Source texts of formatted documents
-- Opening Marker --
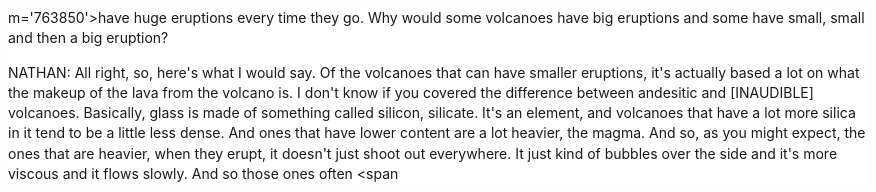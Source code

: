   m='763850'>have</span> <span m='764170'>huge</span> <span
  m='764680'>eruptions</span> <span m='765443'>every</span> <span
  m='765936'>time</span> <span m='766429'>they</span> <span
  m='766922'>go.</span> <span m='767910'>Why</span> <span
  m='768900'>would</span> <span m='769160'>some</span> <span
  m='769500'>volcanoes</span> <span m='770520'>have</span> <span
  m='771090'>big</span> <span m='771230'>eruptions</span> <span
  m='771620'>and</span> <span m='772230'>some</span> <span m='772630'>have
  small,</span> <span m='772940'>small</span> <span m='773250'>and</span> <span
  m='773686'>then</span> <span m='774122'>a</span> <span m='774558'>big</span>
  <span m='774994'>eruption?</span> </p><p><span m='775430'>NATHAN: All</span>
  <span m='775540'>right,</span> <span m='775830'>so,</span> <span
  m='779110'>here's what</span> <span m='779410'>I would</span> <span
  m='779660'>say.</span> <span m='781348'>Of</span> <span m='781794'>the
  volcanoes</span> <span m='782240'>that can</span> <span m='782330'>have</span>
  <span m='782650'>smaller</span> <span m='782830'>eruptions,</span> <span
  m='783330'>it's</span> <span m='783510'>actually</span> <span m='783920'>based
  a lot</span> <span m='784220'>on</span> <span m='785340'>what</span> <span
  m='785660'>the</span> <span m='785980'>makeup</span> <span
  m='786140'>of</span> <span m='787750'>the</span> <span m='788130'>lava</span>
  <span m='788800'>from</span> <span m='789040'>the</span> <span
  m='789200'>volcano</span> <span m='789674'>is.</span> <span
  m='791570'>I</span> <span m='791820'>don't</span> <span m='791960'>know</span>
  <span m='792976'>if</span> <span m='793432'>you</span> <span
  m='793888'>covered</span> <span m='794344'>the difference</span> <span
  m='794800'>between</span> <span m='795256'>andesitic</span> <span
  m='796624'>and</span> <span m='797400'>[INAUDIBLE]</span> <span
  m='798770'>volcanoes.</span> <span m='800430'>Basically,</span> <span
  m='803220'>glass</span> <span m='803495'>is</span> <span
  m='803770'>made</span> <span m='804000'>of something</span> <span
  m='804360'>called</span> <span m='805900'>silicon,</span> <span
  m='806190'>silicate.</span> <span m='809980'>It's</span> <span
  m='810220'>an</span> <span m='810340'>element,</span> <span
  m='811000'>and</span> <span m='811420'>volcanoes</span> <span
  m='812030'>that</span> <span m='812580'>have</span> <span m='812930'>a</span>
  <span m='813020'>lot</span> <span m='813320'>more</span> <span
  m='813480'>silica</span> <span m='813910'>in</span> <span m='814340'>it</span>
  <span m='816410'>tend</span> <span m='816680'>to</span> <span
  m='816750'>be</span> <span m='817500'>a</span> <span m='818040'>little</span>
  <span m='818420'>less</span> <span m='818730'>dense.</span> <span
  m='819540'>And</span> <span m='819710'>ones</span> <span m='819790'>that
  have</span> <span m='819990'>lower</span> <span m='820270'>content</span>
  <span m='821645'>are</span> <span m='822090'>a</span> <span
  m='822535'>lot</span> <span m='822980'>heavier,</span> <span
  m='823390'>the</span> <span m='823800'>magma.</span> <span
  m='824220'>And</span> <span m='824400'>so,</span> <span m='825370'>as</span>
  <span m='825540'>you</span> <span m='825620'>might</span> <span
  m='825740'>expect,</span> <span m='826160'>the</span> <span
  m='826250'>ones</span> <span m='826470'>that</span> <span
  m='826610'>are</span> <span m='826660'>heavier,</span> <span
  m='828060'>when</span> <span m='828250'>they</span> <span
  m='828500'>erupt,</span> <span m='828920'>it</span> <span
  m='829040'>doesn't</span> <span m='829380'>just</span> <span
  m='829750'>shoot</span> <span m='829920'>out everywhere.</span> <span
  m='830380'>It</span> <span m='830580'>just</span> <span m='830750'>kind</span>
  <span m='830790'>of</span> <span m='831120'>bubbles</span> <span
  m='831550'>over</span> <span m='831590'>the</span> <span
  m='831770'>side</span> <span m='832160'>and</span> <span
  m='832525'>it's</span> <span m='832890'>more</span> <span
  m='833140'>viscous</span> <span m='833420'>and</span> <span
  m='833610'>it</span> <span m='833905'>flows</span> <span
  m='834200'>slowly.</span> <span m='835340'>And</span> <span
  m='835750'>so</span> <span m='835880'>those</span> <span
  m='836150'>ones</span> <span m='836560'>often</span> <span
-- Closing Marker --
§ **Task**: Produce the entries above once more, exactly as given, with each picture left out.

§ **Solved exercise**:
Source code

:   m='763850'>have</span> <span m='764170'>huge</span> <span
  m='764680'>eruptions</span> <span m='765443'>every</span> <span
  m='765936'>time</span> <span m='766429'>they</span> <span
  m='766922'>go.</span> <span m='767910'>Why</span> <span
  m='768900'>would</span> <span m='769160'>some</span> <span
  m='769500'>volcanoes</span> <span m='770520'>have</span> <span
  m='771090'>big</span> <span m='771230'>eruptions</span> <span
  m='771620'>and</span> <span m='772230'>some</span> <span m='772630'>have
  small,</span> <span m='772940'>small</span> <span m='773250'>and</span> <span
  m='773686'>then</span> <span m='774122'>a</span> <span m='774558'>big</span>
  <span m='774994'>eruption?</span> </p><p><span m='775430'>NATHAN: All</span>
  <span m='775540'>right,</span> <span m='775830'>so,</span> <span
  m='779110'>here's what</span> <span m='779410'>I would</span> <span
  m='779660'>say.</span> <span m='781348'>Of</span> <span m='781794'>the
  volcanoes</span> <span m='782240'>that can</span> <span m='782330'>have</span>
  <span m='782650'>smaller</span> <span m='782830'>eruptions,</span> <span
  m='783330'>it's</span> <span m='783510'>actually</span> <span m='783920'>based
  a lot</span> <span m='784220'>on</span> <span m='785340'>what</span> <span
  m='785660'>the</span> <span m='785980'>makeup</span> <span
  m='786140'>of</span> <span m='787750'>the</span> <span m='788130'>lava</span>
  <span m='788800'>from</span> <span m='789040'>the</span> <span
  m='789200'>volcano</span> <span m='789674'>is.</span> <span
  m='791570'>I</span> <span m='791820'>don't</span> <span m='791960'>know</span>
  <span m='792976'>if</span> <span m='793432'>you</span> <span
  m='793888'>covered</span> <span m='794344'>the difference</span> <span
  m='794800'>between</span> <span m='795256'>andesitic</span> <span
  m='796624'>and</span> <span m='797400'>[INAUDIBLE]</span> <span
  m='798770'>volcanoes.</span> <span m='800430'>Basically,</span> <span
  m='803220'>glass</span> <span m='803495'>is</span> <span
  m='803770'>made</span> <span m='804000'>of something</span> <span
  m='804360'>called</span> <span m='805900'>silicon,</span> <span
  m='806190'>silicate.</span> <span m='809980'>It's</span> <span
  m='810220'>an</span> <span m='810340'>element,</span> <span
  m='811000'>and</span> <span m='811420'>volcanoes</span> <span
  m='812030'>that</span> <span m='812580'>have</span> <span m='812930'>a</span>
  <span m='813020'>lot</span> <span m='813320'>more</span> <span
  m='813480'>silica</span> <span m='813910'>in</span> <span m='814340'>it</span>
  <span m='816410'>tend</span> <span m='816680'>to</span> <span
  m='816750'>be</span> <span m='817500'>a</span> <span m='818040'>little</span>
  <span m='818420'>less</span> <span m='818730'>dense.</span> <span
  m='819540'>And</span> <span m='819710'>ones</span> <span m='819790'>that
  have</span> <span m='819990'>lower</span> <span m='820270'>content</span>
  <span m='821645'>are</span> <span m='822090'>a</span> <span
  m='822535'>lot</span> <span m='822980'>heavier,</span> <span
  m='823390'>the</span> <span m='823800'>magma.</span> <span
  m='824220'>And</span> <span m='824400'>so,</span> <span m='825370'>as</span>
  <span m='825540'>you</span> <span m='825620'>might</span> <span
  m='825740'>expect,</span> <span m='826160'>the</span> <span
  m='826250'>ones</span> <span m='826470'>that</span> <span
  m='826610'>are</span> <span m='826660'>heavier,</span> <span
  m='828060'>when</span> <span m='828250'>they</span> <span
  m='828500'>erupt,</span> <span m='828920'>it</span> <span
  m='829040'>doesn't</span> <span m='829380'>just</span> <span
  m='829750'>shoot</span> <span m='829920'>out everywhere.</span> <span
  m='830380'>It</span> <span m='830580'>just</span> <span m='830750'>kind</span>
  <span m='830790'>of</span> <span m='831120'>bubbles</span> <span
  m='831550'>over</span> <span m='831590'>the</span> <span
  m='831770'>side</span> <span m='832160'>and</span> <span
  m='832525'>it's</span> <span m='832890'>more</span> <span
  m='833140'>viscous</span> <span m='833420'>and</span> <span
  m='833610'>it</span> <span m='833905'>flows</span> <span
  m='834200'>slowly.</span> <span m='835340'>And</span> <span
  m='835750'>so</span> <span m='835880'>those</span> <span
  m='836150'>ones</span> <span m='836560'>often</span> <span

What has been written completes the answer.